Y sin embargo debo decir que, a pesar de todas las objeciones que he levantado hasta este momento, desde la perspectiva de un investigador en neurociencia cognitiva, hay algo en la tesis misteriosa que resuena con mi experiencia. Ciertamente reconozco que hay límites al conocimiento y que el aparato cognitivo humano es deficiente. Puede ser que McGinn tenga razón al decir que los problemas filosóficos son en realidad problemas científicos pero que no tienen una solución viable para nuestra inteligencia. Sin embargo, si fuera filósofo (sin ofender a los profesionales), me sentiría invalidado y hasta anulado por una versión fuerte de esta tesis pues, según la entiendo, implica que no puede haber progreso en el conocimiento del problema mente–cuerpo. Admito así que quizás haya un núcleo duro o imposible de roer en el centro de todos los grandes problemas humanos, como hemos visto para el Yo, la vida o la conducta, sin mencionar a la energía o la cultura, pero esto no quiere decir que no haya manera de aproximarse o que cualquier abordaje sea igualmente torpe o, peor aún, igualmente inútil.

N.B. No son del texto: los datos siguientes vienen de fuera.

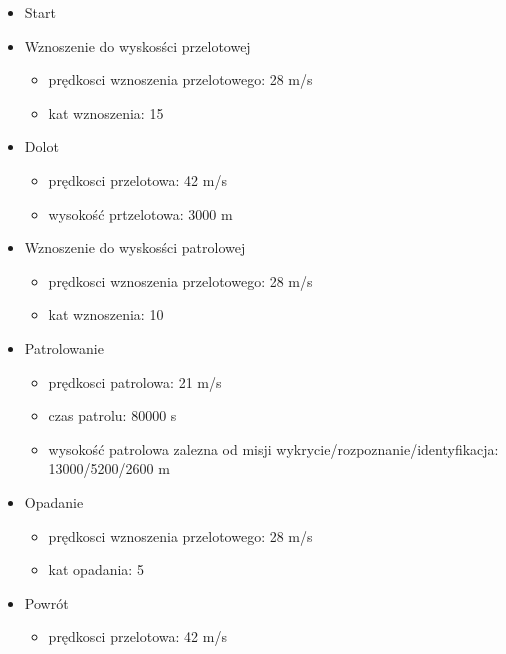         \begin{itemize}
            \item Start
            \item Wznoszenie do wyskosści przelotowej
                \begin{itemize}
                    \item prędkosci wznoszenia przelotowego: 28 m/s 
                    \item kat wznoszenia: 15\textdegree
                \end{itemize}
            \item Dolot
                \begin{itemize}
                    \item prędkosci przelotowa: 42 m/s 
                    \item wysokość prtzelotowa: 3000 m
                \end{itemize}
            \item Wznoszenie do wyskosści patrolowej 
                \begin{itemize}
                    \item prędkosci wznoszenia przelotowego: 28 m/s 
                    \item kat wznoszenia: 10\textdegree
                \end{itemize}
            \item Patrolowanie
                \begin{itemize}
                    \item prędkosci patrolowa: 21 m/s
                    \item czas patrolu: 80000 s
                    \item wysokość patrolowa zalezna od misji wykrycie/rozpoznanie/identyfikacja: 13000/5200/2600 m
                \end{itemize}
            \item Opadanie
                \begin{itemize}
                    \item prędkosci wznoszenia przelotowego: 28 m/s 
                    \item kat opadania: 5\textdegree
                \end{itemize}
            \item Powrót
                \begin{itemize}
                    \item prędkosci przelotowa: 42 m/s 

\end{itemize}
\end{itemize}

El propio McGinn (2000) me ha enseñado en su estupenda biografía que problemas tan severos como el significado y la naturaleza de la semántica han evolucionado notablemente gracias a los aportes de un grupo de filósofos del lenguaje en la segunda mitad del siglo XX y que ahora sabemos y entendemos mucho más que antes del asunto. De igual forma, la lectura de La Flama Misteriosa me refuerza la idea de que hay algo ciertamente enigmático que unifica mente y cuerpo o conciencia y cerebro, algo que debe conformar una unidad y una realidad objetiva que reta y se escabulle a nuestro entendimiento. También ha fortalecido mi credo en el sentido de que para conceptuar apropiadamente esta unidad debemos considerar que la conciencia tiene una base o una raíz orgánica nerviosa sumamente peculiar y que el cerebro genera esa propiedad natural única en unidad con la cultura y con las peculiaridades únicas y distintivas de la conciencia. ¡Caramba!: todo ello es mucho decir para alguien quien, como Colin McGinn, proclama un insondable misterio.

 

AGRADECIMIENTOS

El presente trabajo, en una versión más escueta, fue presentado en el simposio <<Ciencias Cognitivas y Filosofía de la Mente>> del XIV Congreso Internacional de Filosofía llevado a cabo en Mazatlán, Sinaloa, México, el 6 de noviembre de 2007, con el título de <<El misterio de la conciencia: una respuesta neurofisiológica a McGinn.>> Agradezco a Juan González González, el organizador del simposio, su invitación y aliciente.